Bei der Annahme, dass die Ertragsanteile um 3,7 bis 4,4 Prozent p. a. und die gemeindeeigenen Steuern um 3,0 bis
3,4 Prozent p. a. wachsen sowie der Personalaufwand ein Plus von 3,5 Prozent p. a. nicht übersteigt, gelangen
wir zu einem Haupt-Szenario. Dort wird der Überschuss der laufenden Gebarung von 2018 bis 2022 um 330 Mio.

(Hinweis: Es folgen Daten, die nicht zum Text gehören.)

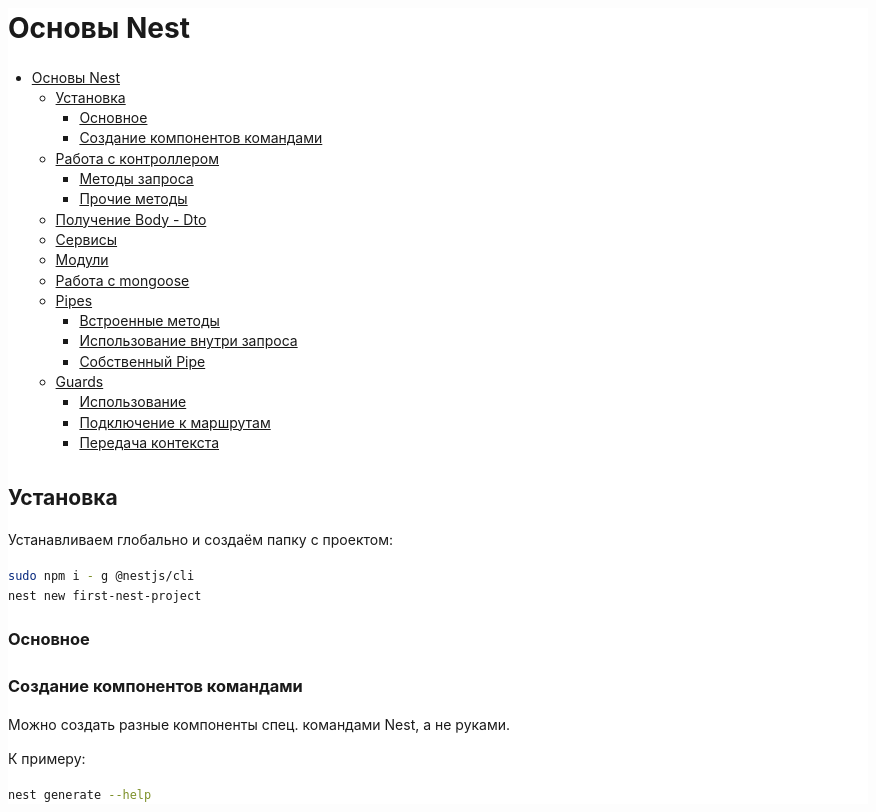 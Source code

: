 # Основы Nest

- [Основы Nest](#основы-nest)
  - [Установка](#установка)
    - [Основное](#основное)
    - [Создание компонентов командами](#создание-компонентов-командами)
  - [Работа с контроллером](#работа-с-контроллером)
    - [Методы запроса](#методы-запроса)
    - [Прочие методы](#прочие-методы)
  - [Получение Body - Dto](#получение-body---dto)
  - [Сервисы](#сервисы)
  - [Модули](#модули)
  - [Работа с mongoose](#работа-с-mongoose)
  - [Pipes](#pipes)
    - [Встроенные методы](#встроенные-методы)
    - [Использование внутри запроса](#использование-внутри-запроса)
    - [Собственный Pipe](#собственный-pipe)
  - [Guards](#guards)
    - [Использование](#использование)
    - [Подключение к маршрутам](#подключение-к-маршрутам)
    - [Передача контекста](#передача-контекста)


## Установка

Устанавливаем глобально и создаём папку с проектом: 

```bash
sudo npm i - g @nestjs/cli
nest new first-nest-project
```

### Основное

### Создание компонентов командами

Можно создать разные компоненты спец. командами Nest, а не руками.

К примеру: 

```bash
nest generate --help
```
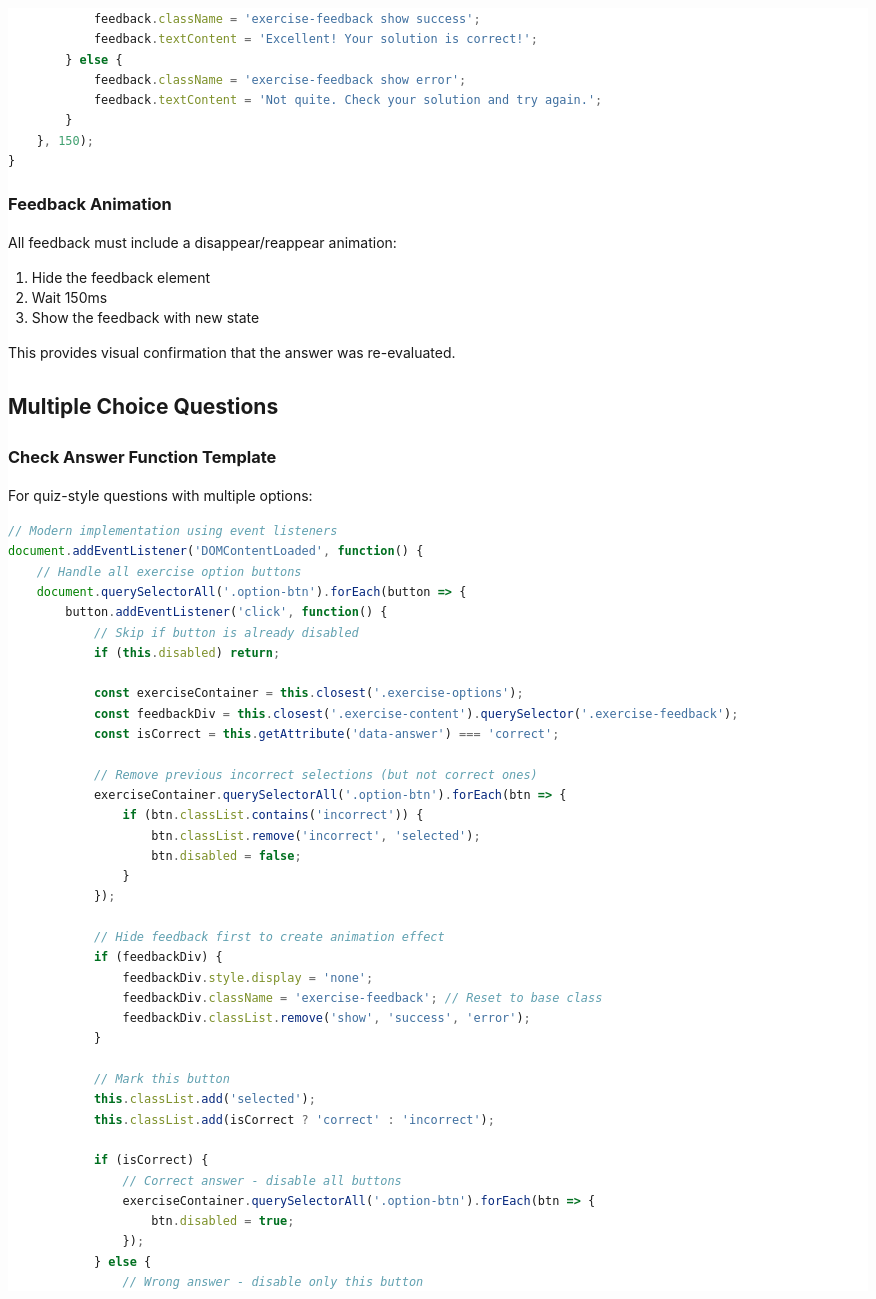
 ```javascript
            feedback.className = 'exercise-feedback show success';
            feedback.textContent = 'Excellent! Your solution is correct!';
        } else {
            feedback.className = 'exercise-feedback show error';
            feedback.textContent = 'Not quite. Check your solution and try again.';
        }
    }, 150);
}
```

### Feedback Animation
All feedback must include a disappear/reappear animation:
1. Hide the feedback element
2. Wait 150ms
3. Show the feedback with new state

This provides visual confirmation that the answer was re-evaluated.

## Multiple Choice Questions

### Check Answer Function Template
For quiz-style questions with multiple options:

```javascript
// Modern implementation using event listeners
document.addEventListener('DOMContentLoaded', function() {
    // Handle all exercise option buttons
    document.querySelectorAll('.option-btn').forEach(button => {
        button.addEventListener('click', function() {
            // Skip if button is already disabled
            if (this.disabled) return;
            
            const exerciseContainer = this.closest('.exercise-options');
            const feedbackDiv = this.closest('.exercise-content').querySelector('.exercise-feedback');
            const isCorrect = this.getAttribute('data-answer') === 'correct';
            
            // Remove previous incorrect selections (but not correct ones)
            exerciseContainer.querySelectorAll('.option-btn').forEach(btn => {
                if (btn.classList.contains('incorrect')) {
                    btn.classList.remove('incorrect', 'selected');
                    btn.disabled = false;
                }
            });
            
            // Hide feedback first to create animation effect
            if (feedbackDiv) {
                feedbackDiv.style.display = 'none';
                feedbackDiv.className = 'exercise-feedback'; // Reset to base class
                feedbackDiv.classList.remove('show', 'success', 'error');
            }
            
            // Mark this button
            this.classList.add('selected');
            this.classList.add(isCorrect ? 'correct' : 'incorrect');
            
            if (isCorrect) {
                // Correct answer - disable all buttons
                exerciseContainer.querySelectorAll('.option-btn').forEach(btn => {
                    btn.disabled = true;
                });
            } else {
                // Wrong answer - disable only this button
``` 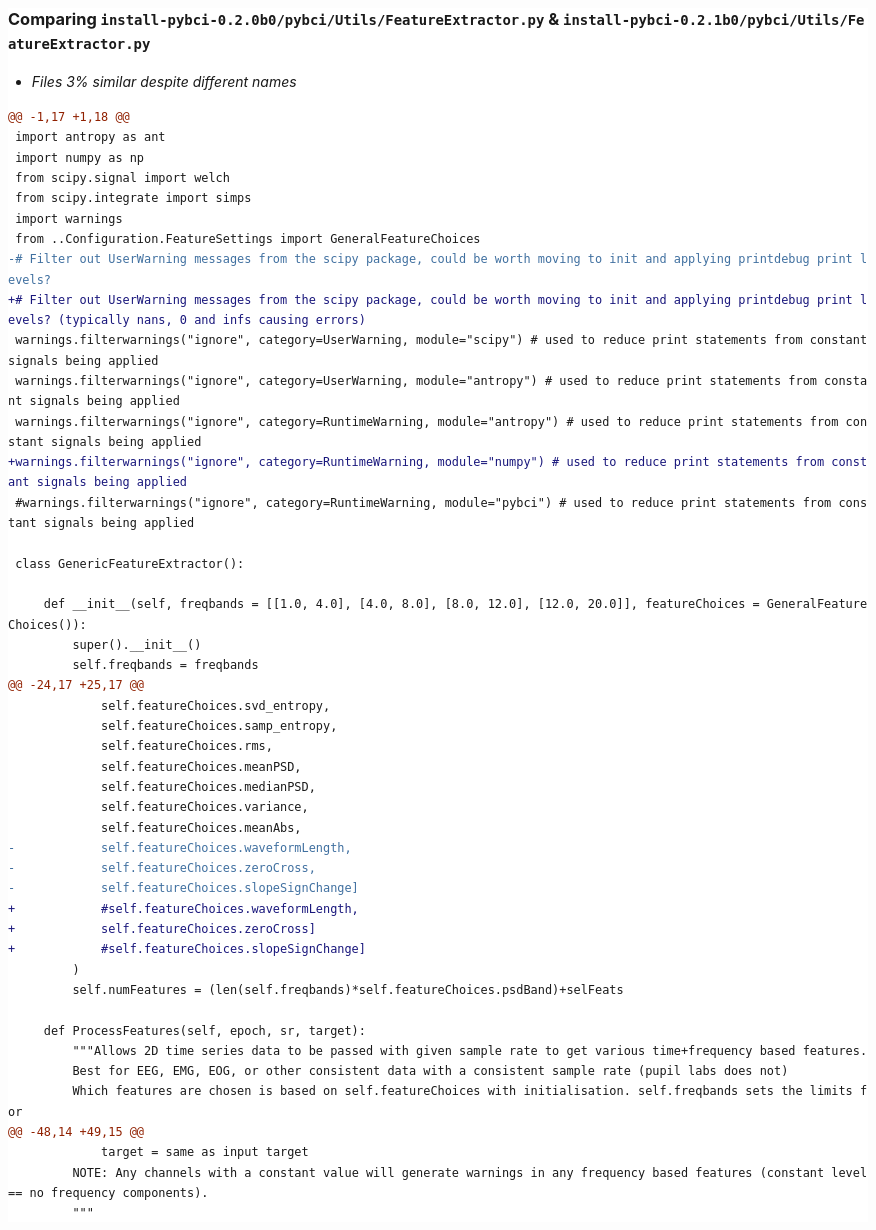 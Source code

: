 ### Comparing `install-pybci-0.2.0b0/pybci/Utils/FeatureExtractor.py` & `install-pybci-0.2.1b0/pybci/Utils/FeatureExtractor.py`

 * *Files 3% similar despite different names*

```diff
@@ -1,17 +1,18 @@
 import antropy as ant
 import numpy as np
 from scipy.signal import welch
 from scipy.integrate import simps
 import warnings
 from ..Configuration.FeatureSettings import GeneralFeatureChoices
-# Filter out UserWarning messages from the scipy package, could be worth moving to init and applying printdebug print levels?
+# Filter out UserWarning messages from the scipy package, could be worth moving to init and applying printdebug print levels? (typically nans, 0 and infs causing errors)
 warnings.filterwarnings("ignore", category=UserWarning, module="scipy") # used to reduce print statements from constant signals being applied
 warnings.filterwarnings("ignore", category=UserWarning, module="antropy") # used to reduce print statements from constant signals being applied
 warnings.filterwarnings("ignore", category=RuntimeWarning, module="antropy") # used to reduce print statements from constant signals being applied
+warnings.filterwarnings("ignore", category=RuntimeWarning, module="numpy") # used to reduce print statements from constant signals being applied
 #warnings.filterwarnings("ignore", category=RuntimeWarning, module="pybci") # used to reduce print statements from constant signals being applied
 
 class GenericFeatureExtractor():
 
     def __init__(self, freqbands = [[1.0, 4.0], [4.0, 8.0], [8.0, 12.0], [12.0, 20.0]], featureChoices = GeneralFeatureChoices()):
         super().__init__()
         self.freqbands = freqbands
@@ -24,17 +25,17 @@
             self.featureChoices.svd_entropy,
             self.featureChoices.samp_entropy,
             self.featureChoices.rms,
             self.featureChoices.meanPSD,
             self.featureChoices.medianPSD,
             self.featureChoices.variance,
             self.featureChoices.meanAbs,
-            self.featureChoices.waveformLength,
-            self.featureChoices.zeroCross,
-            self.featureChoices.slopeSignChange]
+            #self.featureChoices.waveformLength,
+            self.featureChoices.zeroCross]
+            #self.featureChoices.slopeSignChange]
         )
         self.numFeatures = (len(self.freqbands)*self.featureChoices.psdBand)+selFeats
 
     def ProcessFeatures(self, epoch, sr, target):
         """Allows 2D time series data to be passed with given sample rate to get various time+frequency based features.
         Best for EEG, EMG, EOG, or other consistent data with a consistent sample rate (pupil labs does not)
         Which features are chosen is based on self.featureChoices with initialisation. self.freqbands sets the limits for
@@ -48,14 +49,15 @@
             target = same as input target
         NOTE: Any channels with a constant value will generate warnings in any frequency based features (constant level == no frequency components).
         """
```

Euro auf 2,4 Mrd. Euro steigen. Der Überschuss der laufenden Gebarung wird 2022 somit wieder auf dem realen
Niveau von 2016 sein.
Ausgehend vom Tiefpunkt im Jahr 2013 mit einem Überschuss von 12 Prozent steigt dieser im Hauptszenario bis
2022 wieder auf 14,0 Prozent an und würde damit über dem Niveau der Jahre 2013 bis 2017 liegen. In der
Best-Case-Variante kann der Überschuss sogar bis zu 14,6 Prozent erreichen. Im Worst-Case ist ein Rückgang
bis auf 10,3 Prozent zu erwarten. Die weiterhin stark steigenden Gesundheitsausgaben, die Dynamik und Unsicherheit
im Pflegebereich sowie die Mitfinanzierung der Steuerreform kann somit mittelfristig auf die Gemeindefinanzen nach
wenigen Jahren der Erholung wieder den finanziellen Spielraum stark einschränken.
Handlungserfordernisse
Aus Sicht der Städte und Gemeinden sind folgende Reformschwerpunkte von Bedeutung: Mitfinanzieren ohne
Mitgestalten ist insbesondere dann kein akzeptabler Zustand, wenn die damit verbundenen Ausgaben laufend stärker
steigen als vereinbart wurde bzw. durch die steigenden Einnahmen abzudecken sind. „Es klingt fast wie ein Mantra,
aber wir brauchen Aufgabenreformen auf allen Ebenen, die in zentralen Bereichen die Aufgaben-, Ausgaben-, Finanzierungsverantwortung
zusammenführen. Besonders sinnvoll ist das in den Bereichen Kinderbetreuung, Bildung, Gesundheit und Soziales”,
merkt Peter Biwald, Geschäftsführer des KDZ - Zentrum für Verwaltungsforschung, an. Im Bereich Gesundheit
und Pflege sollten die Ausgabenobergrenzen auch für die Gemeinden gelten.